Within this context, he was satisfied that the presumption in favour of living should give way to P’s strongly held views prior to her becoming incapacitated, that she would not wish to be kept alive in her “current parlous condition”.

1 comment;


  1. If we could, shouldn’t we also consult the minimally conscious themselves, before killing them by thirst and starvation, as to whether they’d like that, rather than merely trying to guess their preferences based upon anything they’d said earlier in life, as in the present case?

    I was dismayed (and do not blame you at all for this) that the court judgment you blogged about, a judgment of (in this case) the euphemistically named “Court of Protection” did not address any ethical obligation there might be to use best endeavours to elicit the up-to-date preferences of any so-called “minimally conscious” patients themselves, using the most advanced (and even experimental) methods available for communicating with so-called “minimally conscious” patients.

    Minimally conscious patients, that is, whom clinicians, relatives and bureaucrats alike typically contemplate, in cases like these, whether with dread or relish, killing by starvation and dehydration (the latter a horrible way to die).

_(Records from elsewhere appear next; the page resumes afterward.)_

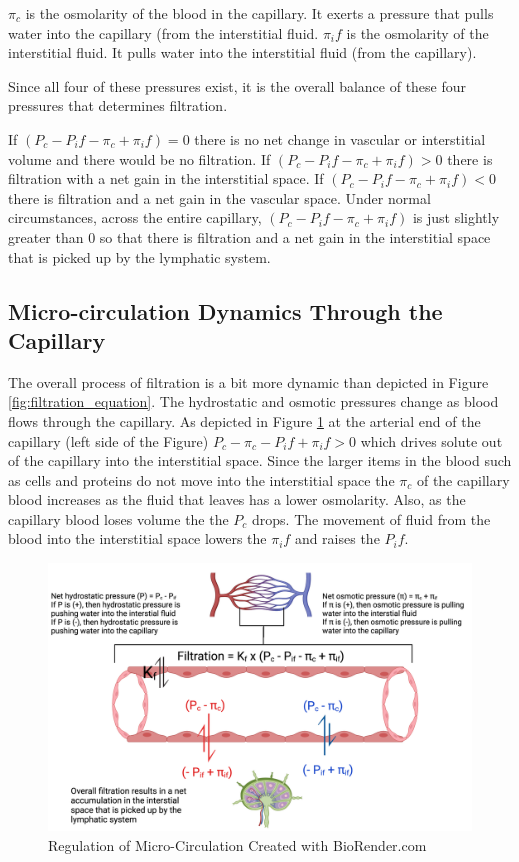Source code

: $\pi_c$ is the osmolarity of the blood in the capillary. It exerts a pressure that pulls water into the capillary (from the interstitial fluid.  $\pi_if$ is the osmolarity of the interstitial fluid. It pulls water into the interstitial fluid (from the capillary). 

Since all four of these pressures exist, it is the overall balance of these four pressures that determines filtration. 

If $(P_c - P_if - \pi_c + \pi_if) = 0$ there is no net change in vascular or interstitial volume and there would be no filtration. If $(P_c - P_if - \pi_c + \pi_if) > 0$ there is filtration with a net gain in the interstitial space. If $(P_c - P_if - \pi_c + \pi_if) < 0$ there is filtration and a net gain in the vascular space. Under normal circumstances, across the entire capillary, $(P_c - P_if - \pi_c + \pi_if)$ is just slightly greater than 0 so that there is filtration and a net gain in the interstitial space that is picked up by the lymphatic system. 

\subsection{Micro-circulation Dynamics Through the Capillary}

The overall process of filtration is a bit more dynamic than depicted in Figure \ref{fig:filtration_equation}. The hydrostatic and osmotic pressures change as blood flows through the capillary. As depicted in Figure \ref{fig:Microcirculation_Regulation} at the arterial end of the capillary (left side of the Figure) $P_c - \pi_c - P_if + \pi_if > 0$ which drives solute out of the capillary into the interstitial space. Since the larger items in the blood such as cells and proteins do not move into the interstitial space the $\pi_c$ of the capillary blood increases as the fluid that leaves has a lower osmolarity. Also, as the capillary blood loses volume the the $P_c$ drops. The movement of fluid from the blood into the interstitial space lowers the $\pi_if$ and raises the $P_if$.

\begin{figure}[!h]
    \centering
    \includegraphics[width=1\linewidth]{./figure/Microcirculation_Regulation.png}
    \caption{Regulation of Micro-Circulation \footnotesize{Created with BioRender.com}}
    \label{fig:Microcirculation_Regulation}
\end{figure}

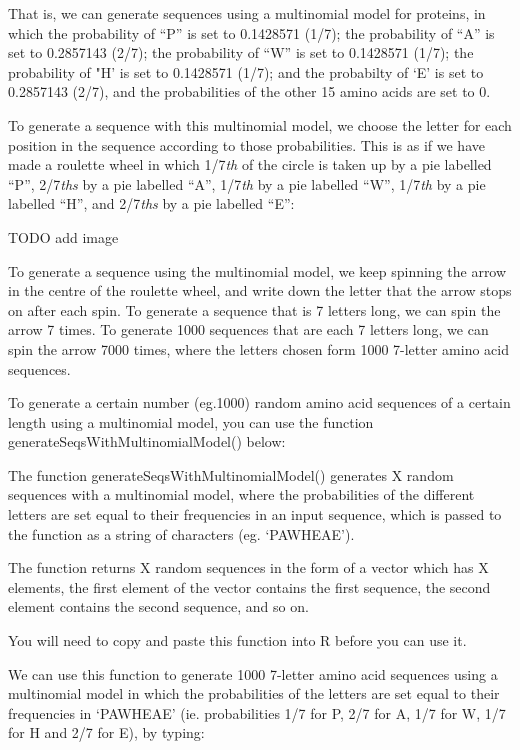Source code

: \documentclass[
]{book}
\begin{document}
That is, we can generate sequences using a multinomial model for proteins, in which the probability of ``P'' is set to 0.1428571 (1/7); the probability of ``A'' is set to 0.2857143 (2/7); the probability of ``W'' is set to 0.1428571 (1/7); the probability of "H' is set to 0.1428571 (1/7); and the probabilty of `E' is set to 0.2857143 (2/7), and the probabilities of the other 15 amino acids are set to 0.

To generate a sequence with this multinomial model, we choose the letter for each position in the sequence according to those probabilities. This is as if we have made a roulette wheel in which 1/7\emph{th} of the circle is taken up by a pie labelled ``P'', 2/7\emph{ths} by a pie labelled ``A'', 1/7\emph{th} by a pie labelled ``W'', 1/7\emph{th} by a pie labelled ``H'', and 2/7\emph{ths} by a pie labelled ``E'':

TODO
add image

To generate a sequence using the multinomial model, we keep spinning the arrow in the centre of the roulette wheel, and write down the letter that the arrow stops on after each spin. To generate a sequence that is 7 letters long, we can spin the arrow 7 times. To generate 1000 sequences that are each 7 letters long, we can spin the arrow 7000 times, where the letters chosen form 1000 7-letter amino acid sequences.

To generate a certain number (eg.1000) random amino acid sequences of a certain length using a multinomial model, you can use the function generateSeqsWithMultinomialModel() below:

The function generateSeqsWithMultinomialModel() generates X random sequences with a multinomial model, where the probabilities of the different letters are set equal to their frequencies in an input sequence, which is passed to the function as a string of characters (eg. `PAWHEAE').

The function returns X random sequences in the form of a vector which has X elements, the first element of the vector contains the first sequence, the second element contains the second sequence, and so on.

You will need to copy and paste this function into R before you can use it.

We can use this function to generate 1000 7-letter amino acid sequences using a multinomial model in which the probabilities of the letters are set equal to their frequencies in `PAWHEAE' (ie. probabilities 1/7 for P, 2/7 for A, 1/7 for W, 1/7 for H and 2/7 for E), by typing:
\end{document}
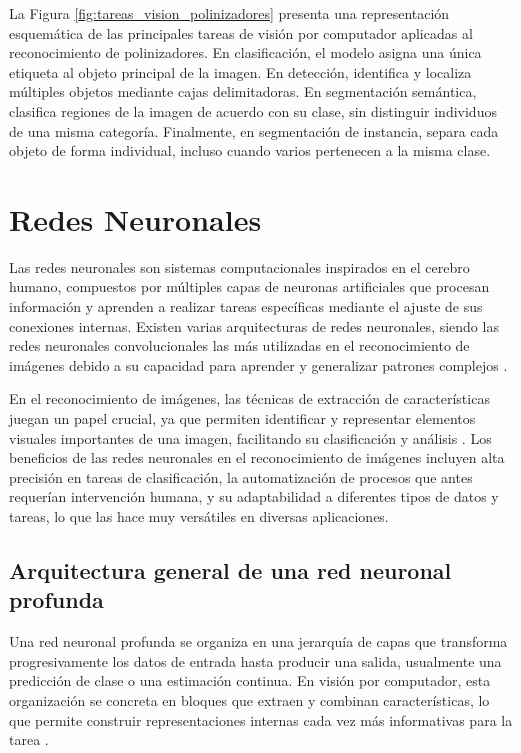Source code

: La Figura \ref{fig:tareas_vision_polinizadores} presenta una representación esquemática de las principales tareas de visión por computador aplicadas al reconocimiento de polinizadores. En clasificación, el modelo asigna una única etiqueta al objeto principal de la imagen. En detección, identifica y localiza múltiples objetos mediante cajas delimitadoras. En segmentación semántica, clasifica regiones de la imagen de acuerdo con su clase, sin distinguir individuos de una misma categoría. Finalmente, en segmentación de instancia, separa cada objeto de forma individual, incluso cuando varios pertenecen a la misma clase.

\section{Redes Neuronales}

Las redes neuronales son sistemas computacionales inspirados en el cerebro
humano, compuestos por múltiples capas de neuronas artificiales que procesan información y aprenden a realizar tareas específicas mediante el ajuste de sus conexiones internas. Existen varias arquitecturas de redes neuronales, siendo las redes neuronales convolucionales las más utilizadas en el reconocimiento de imágenes debido a su capacidad para aprender y generalizar patrones complejos \parencite{stark2025pollinators}.

En el reconocimiento de imágenes, las técnicas de extracción de características juegan un papel crucial, ya que permiten identificar y representar elementos visuales importantes de una imagen, facilitando su clasificación y análisis \parencite{sajib2025comparative}. Los beneficios de las redes neuronales en el reconocimiento de imágenes incluyen alta precisión en tareas de clasificación, la automatización de procesos que antes requerían intervención humana, y su adaptabilidad a diferentes tipos de datos y tareas, lo que las hace muy versátiles en diversas aplicaciones.

\subsection{Arquitectura general de una red neuronal profunda}

Una red neuronal profunda se organiza en una jerarquía de capas que transforma progresivamente los datos de entrada hasta producir una salida, usualmente una predicción de clase o una estimación continua. En visión por computador, esta organización se concreta en bloques que extraen y combinan características, lo que permite construir representaciones internas cada vez más informativas para la tarea \parencite{khan2020survey}.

Sometimes, that is, disagreeing and inviting the courts to settle their squabbles about the so-called “best interests” of patients whom (almost invariably) nobody has ever bothered recently to consult about their wishes, by the time the courts rule; as now by all accounts.

    Or the actual parties not disagreeing as the (present) case was. For the relatives and bureaucrats this time were unanimous in wanting the patient concerned dead, the sooner the better, even if a horrible death by thirst was to be the fate that the victim suffered, albeit (let’s hope) remaining minimally conscious of what she was suffering most of the time, so that she didn’t suffer too much. No, in this case it was mere clinicians that had qualms about doing the actual killing that their patient’s family, the clinicians desk-job superiors and (it turned out) the courts too all demanded that they inflict upon the particular patient they didn’t want to kill. These dissenting clinicians were mere witnesses at the hearing, not parties to the legal action, according to your scholarly report, for which I am grateful.

    I invite you read the following blog post of mine,

    Scott’s law: Talk to me, don’t just starve me to death!
    https://johnallmanuk.wordpress.com/2018/08/03/scotts-law-talk-to-me-dont-just-starve-me-to-death/

    following links as necessary, in order to satisfy yourself that my point is well-researched and well-founded,

    Nowadays we can and ought to try to try to ask patients what they want and how they feel, before subjecting them to death by starvation and thirst. I have published the proof that we can ask them, and sometimes discover their answers, minimally conscious they might be. That new science ought to change everything about the ethics applied in such cases, including decisions of Lord Justices. Don’t you agree?